Abrisam mengangkat kedua tangannya, menyerah. Oke ... Oke. Aku balik sekarang," ucapnya seraya mundur beberapa langkah. Kemudian dia menyerahkan ponsel Amira pada Adhiyaksa.
Melihat Adhiyaksa akan memalingkan wajahnya kembali, Abrisam kembali berkata, "Congrats, Kak! Aku senang karena tak lama lagi akan menjadi uncle. Tolong jaga Amira dan jabang keponakanku. Dan aku harap Kakak lebih memerhatikan istri Kakak daripada pekerjaan. Aku tahu Kakak pasti akan menjadi suami dan ayah terbaik."
Adhiyaksa mematung untuk sejenak. Ekspresi senang Abrisam karena kehamilan Amira menjadi beban tersendiri baginya. Dari awal dia tahu kalau adiknya itu sangat menyukai dan menghormati Amira sebagai iparnya. Abrisam menjadi satu-satunya orang yang begitu bersemangat dan tulus mendoakan pernikahannya. Tanpa embel-embel bisnis atau keuntungan semata. Cukup demi kebahagiaan Adhiyaksa saja.

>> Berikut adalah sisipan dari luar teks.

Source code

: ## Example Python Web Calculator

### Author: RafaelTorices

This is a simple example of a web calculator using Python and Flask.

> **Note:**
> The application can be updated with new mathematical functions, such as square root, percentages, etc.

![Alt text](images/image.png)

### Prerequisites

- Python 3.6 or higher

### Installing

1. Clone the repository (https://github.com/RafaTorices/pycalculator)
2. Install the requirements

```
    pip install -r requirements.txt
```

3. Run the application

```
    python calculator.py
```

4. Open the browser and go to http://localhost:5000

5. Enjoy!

Sebenarnya, Adhiyaksa tak sampai hati jika harus mencurangi Abrisam, tetapi juga tak memiliki kuasa untuk mengatakan kebenaran yang ada karena telah terikat janji pada Amira. Posisinya saat ini bagai berjalan di antara dua mata pedang. Salah melangkah, jalannya akan timpang sebelah. Dan itu tidak akan baik bagi dirinya dan Amira.
Baru saja Adhiyaksa memutar badan untuk mengucapkan terima kasih, punggung Abrisam sudah terlihat menjauh. Seluruh udara dalam paru-paru Adhiyaksa berembus keluar. Setidaknya, ketidaktahuan Abrisam tidak menjadikan segalanya semakin rumit.
Adhiyaksa menelisik satu per satu bilik IGD. Dia berhenti saat melihat beberapa suster sedang mendorong sebuah brankar. Fokusnya langsung mengarah pada Amira yang sedang tak sadarkan diri di atas brankar tersebut.
"Où allez-vous l'emmener?" cegah Adhiyaksa pada salah satu suster.
Tbc
*où allez-vous l'emmener : Ke mana kamu akan membawanya?
Masih ada yang baca cerita ini kah?
Coba absen di sini dulu kalian dari kota mana saja?
Kalian dilarang buka bab selanjutnya kalau belum vote dan komen, ya!
See you!
Big hug,
Vanilla Hara
13/12/20
KAMU SEDANG MEMBACA
BREAK UP | ✔ | FIN
Ficción GeneralPrequel COFFEE BREAK Adhiyaksa Prasaja mengerti bahwa pernikahannya begitu dibutuhkan dan dinanti. Namun, kealpaannya mengenal cinta dan bermain wanita membuatnya setuju menikahi Amira Hesti Benazir, meskipun dia tahu ada niat terselubung atas berla...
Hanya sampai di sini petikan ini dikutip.